Bizarre species sightings leave Floridians perplexed
In the last few months, fish and bird species have been popping up in places they're not normally found. These transients aren't arriving in huge numbers, just an oddity here and there -- an Arctic bird off St. Augustine Beach, an armored catfish normally in South America found in the Indian River Lagoon, spiny dogfish normally farther north found in Ponce de Leon Inlet.
"Something's going on in the North Atlantic," said Chuck Hunter, an Atlanta-based refuge biologist with the U.S. Fish and Wildlife Service.
But there isn't one explanation to account for the unusual sightings, bird and fish experts say. Some attribute them to the hurricanes while others point the finger at a cold-water phenomenon that started in 2003.
For the last few weeks at the Flagler Beach Pier, small hake fish have been jumping onto people's hooks. Identified as southern hake, the coldwater fish are common in Floridian estuaries, although not usually close to the shoreline, said Ed Matheson of the state's Fish and Wildlife Research Institute in St. Petersburg.
Bill Allgire, who works at Ocean Pier Bait & Tackle, says the fish, about 3 inches long, have been coming in mostly after dark. Some days, he'll see one small school of them; other days, they can be seen throughout the full length of the pier, he said.
"Nobody really wants them," he said. "They're just there."
Rich Paperno, research administrator with the Fish and Wildlife Institute, says it's still too early to tell how the hurricanes impacted wildlife.
"We've seen a lot of unusual things after the hurricanes, where the fresh water that was running off brought a lot of species that were running into the lagoons," Paperno said from the Indian River field laboratory.

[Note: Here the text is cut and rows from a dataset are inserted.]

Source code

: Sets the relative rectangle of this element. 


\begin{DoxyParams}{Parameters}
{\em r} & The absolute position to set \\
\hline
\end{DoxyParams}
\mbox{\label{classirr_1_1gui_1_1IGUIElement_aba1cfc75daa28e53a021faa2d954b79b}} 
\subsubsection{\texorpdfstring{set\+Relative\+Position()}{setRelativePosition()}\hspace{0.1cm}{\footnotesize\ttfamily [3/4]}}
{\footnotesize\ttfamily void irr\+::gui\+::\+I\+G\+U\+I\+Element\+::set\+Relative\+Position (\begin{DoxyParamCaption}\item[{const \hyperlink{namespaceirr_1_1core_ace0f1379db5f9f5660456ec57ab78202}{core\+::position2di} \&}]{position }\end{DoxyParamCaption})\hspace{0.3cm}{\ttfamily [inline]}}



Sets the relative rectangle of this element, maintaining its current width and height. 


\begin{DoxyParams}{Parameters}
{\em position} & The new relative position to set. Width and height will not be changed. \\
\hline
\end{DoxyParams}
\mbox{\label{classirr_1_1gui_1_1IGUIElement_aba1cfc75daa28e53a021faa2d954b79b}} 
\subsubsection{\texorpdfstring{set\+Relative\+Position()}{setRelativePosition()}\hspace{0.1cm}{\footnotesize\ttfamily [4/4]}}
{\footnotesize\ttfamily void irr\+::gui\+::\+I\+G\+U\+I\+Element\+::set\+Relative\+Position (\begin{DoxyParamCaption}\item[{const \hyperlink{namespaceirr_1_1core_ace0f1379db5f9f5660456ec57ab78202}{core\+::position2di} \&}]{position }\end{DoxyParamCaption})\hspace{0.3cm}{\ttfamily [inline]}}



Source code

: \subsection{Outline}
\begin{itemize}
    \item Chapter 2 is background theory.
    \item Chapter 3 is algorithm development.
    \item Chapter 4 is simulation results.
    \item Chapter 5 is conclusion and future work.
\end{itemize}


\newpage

Soon after last year's hurricanes, Paperno said, armored catfish normally found in South America were found in the Indian River lagoon.
Some have caught spiny dogfish -- a type of shark that's usually found north of Cape Cod in the winter -- swimming in Ponce Inlet and the Jacksonville area, said Eric Sander, who does recreational fishing surveys for the Florida Fish and Wildlife Conservation Commission.
Of Sander's 16 years of shark fishing, he said he has never caught a single spiny dogfish. Sander connects their arrival with cold-water temperatures reaching the low 50s. The chilly waters can be prompted by upwellings, a situation when persistent winds out of the south and southeast blow warm surface water out to sea.
But whatever caused these out-of-towners to visit, it's left some fishermen scratching their heads.
As for the one Arctic bird found in St. Augustine and the others reported in South Carolina, researchers are dumbfounded.
In December, a puffin was found off St. Augustine Beach and stayed alive for only 24 hours at a local wildlife rescue and rehabilitation center. It was the second puffin ever to be reported in Florida, said Andy Kratter, collections manager at the Florida Museum of Natural History.
"He was very thin, emaciated really," said Karen Lynch, president of Noah's Ark Wildlife Rescue and Rehabilitation in St. Augustine.
Kratter, who examined the remains of the puffin, said neither the hurricanes nor the cold water had anything to do with the puffin's unusual pilgrimage.
"Probably it just kept going, instead of stopping where it should have," Kratter said. "It went too far south. It could have been a storm. Its orientation was screwed up for some reason."
And while experts agree rare bird sightings are not uncommon in Florida, Kratter said, "it's still pretty much a mystery why birds get off tracking," although food or weather can be common factors.
Sometimes, butterfly fish, who live in Florida, find their way to New Jersey estuaries, Matheson said.
"These are babies that get caught in the Gulf Stream and go up there," Matheson said.
He speculated that the southern hake spotted at the Flagler Beach Pier were probably the scattered young also. When a coldwater upwelling occurs, the water brings in cooler water fish, Matheson said.
And if last summer's hurricanes have anything to do with the bizarre sightings, researchers say it'll take time to figure that out.
"Many of the effects are going to be long-term effects," Paperno said. "We won't (understand) this for several years down the road."